Problem requirements: Copy out each line of the material below that holds the string "following".

....................

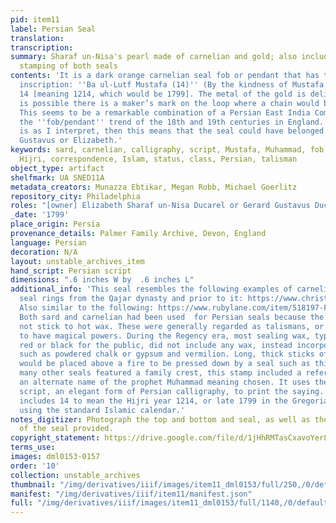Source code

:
 ```yaml
---
pid: item11
label: Persian Seal
translation:
transcription:
summary: Sharaf un-Nisa's pearl made of carnelian and gold; also included is a sample
  stamping of both seals
contents: 'It is a dark orange carnelian seal fob or pendant that has the following
  inscription: ''Ba ul-Lutf Mustafa (14)'' (By the kindness of Mustafa [meaning Muhammad]
  14 [meaning 1214, which would be 1799]. The metal of the gold is delicate, and it
  is possible there is a maker’s mark on the loop where a chain would be threaded.
  This seems to be a remarkable combination of a Persian East India Company Seal with
  the ''fob/pendant'' trend of the 18th and 19th centuries in England. If the dating
  is as I interpret, then this means that the seal could have belonged to either Gerard
  Gustavus or Elizabeth.'
keywords: sard, carnelian, calligraphy, script, Mustafa, Muhammad, fob, pendant, Georgian,
  Hijri, correspondence, Islam, status, class, Persian, talisman
object_type: artifact
shelfmark: UA SNED11A
metadata_creators: Munazza Ebtikar, Megan Robb, Michael Goerlitz
repository_city: Philadelphia
roles: "[owner] Elizabeth Sharaf un-Nisa Ducarel or Gerard Gustavus Ducarel"
_date: '1799'
place_origin: Persia
provenance_details: Palmer Family Archive, Devon, England
language: Persian
decoration: N/A
layout: unstable_archives_item
hand_script: Persian script
dimensions: ".6 inches W by  .6 inches L"
additional_info: 'This seal resembles the following examples of carnelian Persian
  seal rings from the Qajar dynasty and prior to it: https://www.christies.com/en/lot/lot-4893909.
  Also similar to the following: https://www.rubylane.com/item/518197-FBA24328VA/Victorian-Gold-Carnelian-Armorial-Seal-Fob#:~:text=This%20antique%20carnelian%20fob%20seal%20was%20made%20around,on%20the%20larger%20side%2C%20it%20weighs%208.2%20grams.
  Both sard and carnelian had been used  for Persian seals because the stone does
  not stick to hot wax. These were generally regarded as talismans, or objects regarded
  to have magical powers. During the Regency era, most sealing wax, typically colored
  red or black for the public, did not include any wax, instead incorporating ingredients
  such as powdered chalk or gypsum and vermilion. Long, thick sticks of sealing wax
  would be placed above a fire to be pressed down by a seal such as this one. Whereas
  many other seals featured a family crest, this stamp included a reference to Mustafa,
  an alternate name of the prophet Muhammad meaning chosen. It uses the Nasta''liq
  script, an elegant form of Persian calligraphy, to print the saying. The inscription
  includes 14 to mean the Hijri year 1214, or late 1799 in the Gregorian calendar,
  using the standard Islamic calendar.'
notes_digitizer: Photograph the top and bottom and seal, as well as the impression
  of the seal provided.
copyright_statement: https://drive.google.com/file/d/1jHhRMTasCxavoYer89Wn8_Xn65nL0sW0/view?usp=sharing
terms_use:
images: dml0153-0157
order: '10'
collection: unstable_archives
thumbnail: "/img/derivatives/iiif/images/item11_dml0153/full/250,/0/default.jpg"
manifest: "/img/derivatives/iiif/item11/manifest.json"
full: "/img/derivatives/iiif/images/item11_dml0153/full/1140,/0/default.jpg"
---
```

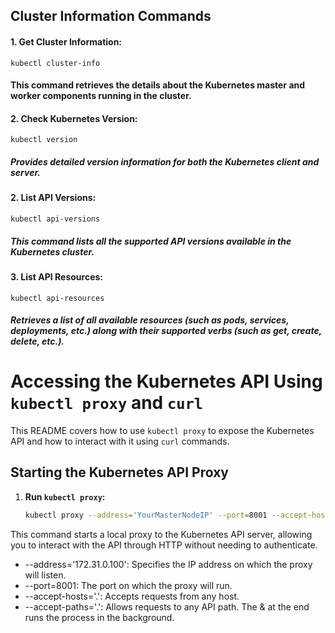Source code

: ## Cluster Information Commands

#### 1. Get Cluster Information:

```
kubectl cluster-info
```
#### This command retrieves the details about the Kubernetes master and worker components running in the cluster.

#### 2. Check Kubernetes Version:

```
kubectl version
```
#####  Provides detailed version information for both the Kubernetes client and server.


#### 2. List API Versions:

```
kubectl api-versions
```
##### This command lists all the supported API versions available in the Kubernetes cluster.

#### 3. List API Resources:

```
kubectl api-resources
```
##### Retrieves a list of all available resources (such as pods, services, deployments, etc.) along with their supported verbs (such as get, create, delete, etc.).


# Accessing the Kubernetes API Using `kubectl proxy` and `curl`

This README covers how to use `kubectl proxy` to expose the Kubernetes API and how to interact with it using `curl` commands.

## Starting the Kubernetes API Proxy

1. **Run `kubectl proxy`:**

   ```bash
   kubectl proxy --address='YourMasterNodeIP' --port=8001 --accept-hosts='.' --accept-paths='.' &
   ```
This command starts a local proxy to the Kubernetes API server, allowing you to interact with the API through HTTP without needing to authenticate.

 - --address='172.31.0.100': Specifies the IP address on which the proxy will listen.
 - --port=8001: The port on which the proxy will run.
 - --accept-hosts='.': Accepts requests from any host.
 - --accept-paths='.': Allows requests to any API path.
    The & at the end runs the process in the background.   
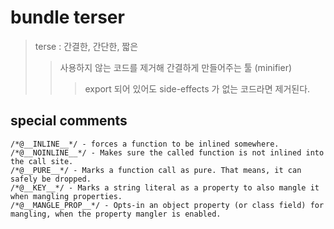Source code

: # bundle terser

> terse : 간결한, 간단한, 짧은
>
> > 사용하지 않는 코드를 제거해 간결하게 만들어주는 툴 (minifier)
> >
> > > export 되어 있어도 side-effects 가 없는 코드라면 제거된다.

## special comments

```
/*@__INLINE__*/ - forces a function to be inlined somewhere.
/*@__NOINLINE__*/ - Makes sure the called function is not inlined into the call site.
/*@__PURE__*/ - Marks a function call as pure. That means, it can safely be dropped.
/*@__KEY__*/ - Marks a string literal as a property to also mangle it when mangling properties.
/*@__MANGLE_PROP__*/ - Opts-in an object property (or class field) for mangling, when the property mangler is enabled.
```

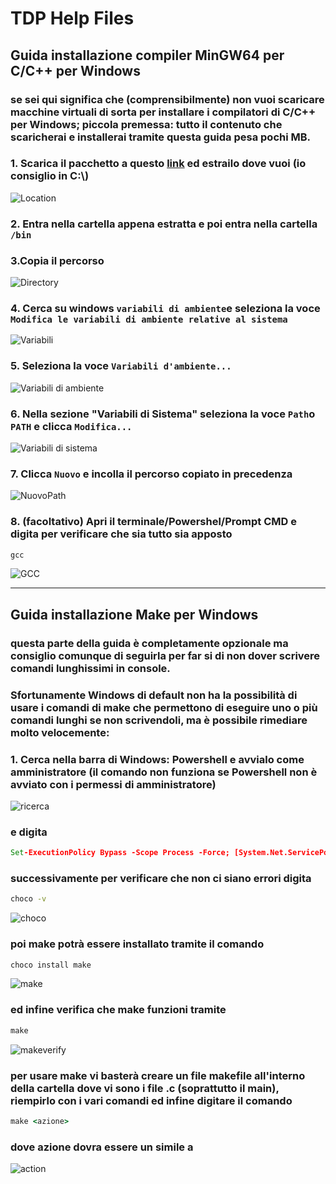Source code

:# TDP Help Files
## Guida installazione compiler MinGW64 per C/C++ per Windows
### se sei qui significa che (comprensibilmente) non vuoi scaricare macchine virtuali di sorta per installare i compilatori di C/C++ per Windows; piccola premessa: tutto il contenuto che scaricherai e installerai tramite questa guida pesa pochi MB.
### 1. Scarica il pacchetto a questo [link](https://sourceforge.net/projects/mingw-w64/files/Toolchains%20targetting%20Win64/Personal%20Builds/mingw-builds/8.1.0/threads-win32/seh/x86_64-8.1.0-release-win32-seh-rt_v6-rev0.7z) ed estrailo dove vuoi (io consiglio in C:\\)
![Location](/Asset/Location.png)
### 2. Entra nella cartella appena estratta e poi entra nella cartella `/bin`
### 3.Copia il percorso
![Directory](/Asset/Directory.png)
### 4. Cerca su windows ```variabili di ambiente```e seleziona la voce ```Modifica le variabili di ambiente relative al sistema```
![Variabili](/Asset/Variabili.png)
### 5. Seleziona la voce ```Variabili d'ambiente...```
![Variabili di ambiente](/Asset/VariabiliAmbiente.png)
### 6. Nella sezione "Variabili di Sistema" seleziona la voce ```Path```o ```PATH``` e clicca ```Modifica...```
![Variabili di sistema](/Asset/VariabiliSistema.png)
### 7. Clicca ```Nuovo``` e incolla il percorso copiato in precedenza
![NuovoPath](/Asset/NuovoPath.png)
### 8. (facoltativo) Apri il terminale/Powershel/Prompt CMD e digita per verificare che sia tutto sia apposto
```cmd
gcc
```
![GCC](/Asset/GCC.png)

-----
## Guida installazione Make per Windows

### questa parte della guida è completamente opzionale ma consiglio comunque di seguirla per far si di non dover scrivere comandi lunghissimi in console.
### Sfortunamente Windows di default non ha la possibilità di usare i comandi di make che permettono di eseguire uno o più comandi lunghi se non scrivendoli, ma è possibile rimediare molto velocemente:

### 1. Cerca nella barra di Windows: Powershell e avvialo come amministratore (il comando non funziona se Powershell non è avviato con i permessi di amministratore)
![ricerca](/Asset/ricerca.png)
### e digita
```cmd
Set-ExecutionPolicy Bypass -Scope Process -Force; [System.Net.ServicePointManager]::SecurityProtocol = [System.Net.ServicePointManager]::SecurityProtocol -bor 3072; iex ((New-Object System.Net.WebClient).DownloadString('https://community.chocolatey.org/install.ps1'))
```
### successivamente per verificare che non ci siano errori digita
```cmd
choco -v
```
![choco](/Asset/choco.png)    
### poi make potrà essere installato tramite il comando
```cmd
choco install make
```
![make](/Asset/make.png)    
### ed infine verifica che make funzioni tramite
```cmd
make
```
![makeverify](/Asset/makeverify.png)
### per usare make vi basterà creare un file makefile all'interno della cartella dove vi sono i file .c (soprattutto il main), riempirlo con i vari comandi ed infine digitare il comando
```cmd 
make <azione>
```
### dove azione dovra essere un simile a

![action](/Asset/action.png)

....................

The completed task:
contents: 'It is a dark orange carnelian seal fob or pendant that has the following
additional_info: 'This seal resembles the following examples of carnelian Persian
  Also similar to the following: https://www.rubylane.com/item/518197-FBA24328VA/Victorian-Gold-Carnelian-Armorial-Seal-Fob#:~:text=This%20antique%20carnelian%20fob%20seal%20was%20made%20around,on%20the%20larger%20side%2C%20it%20weighs%208.2%20grams.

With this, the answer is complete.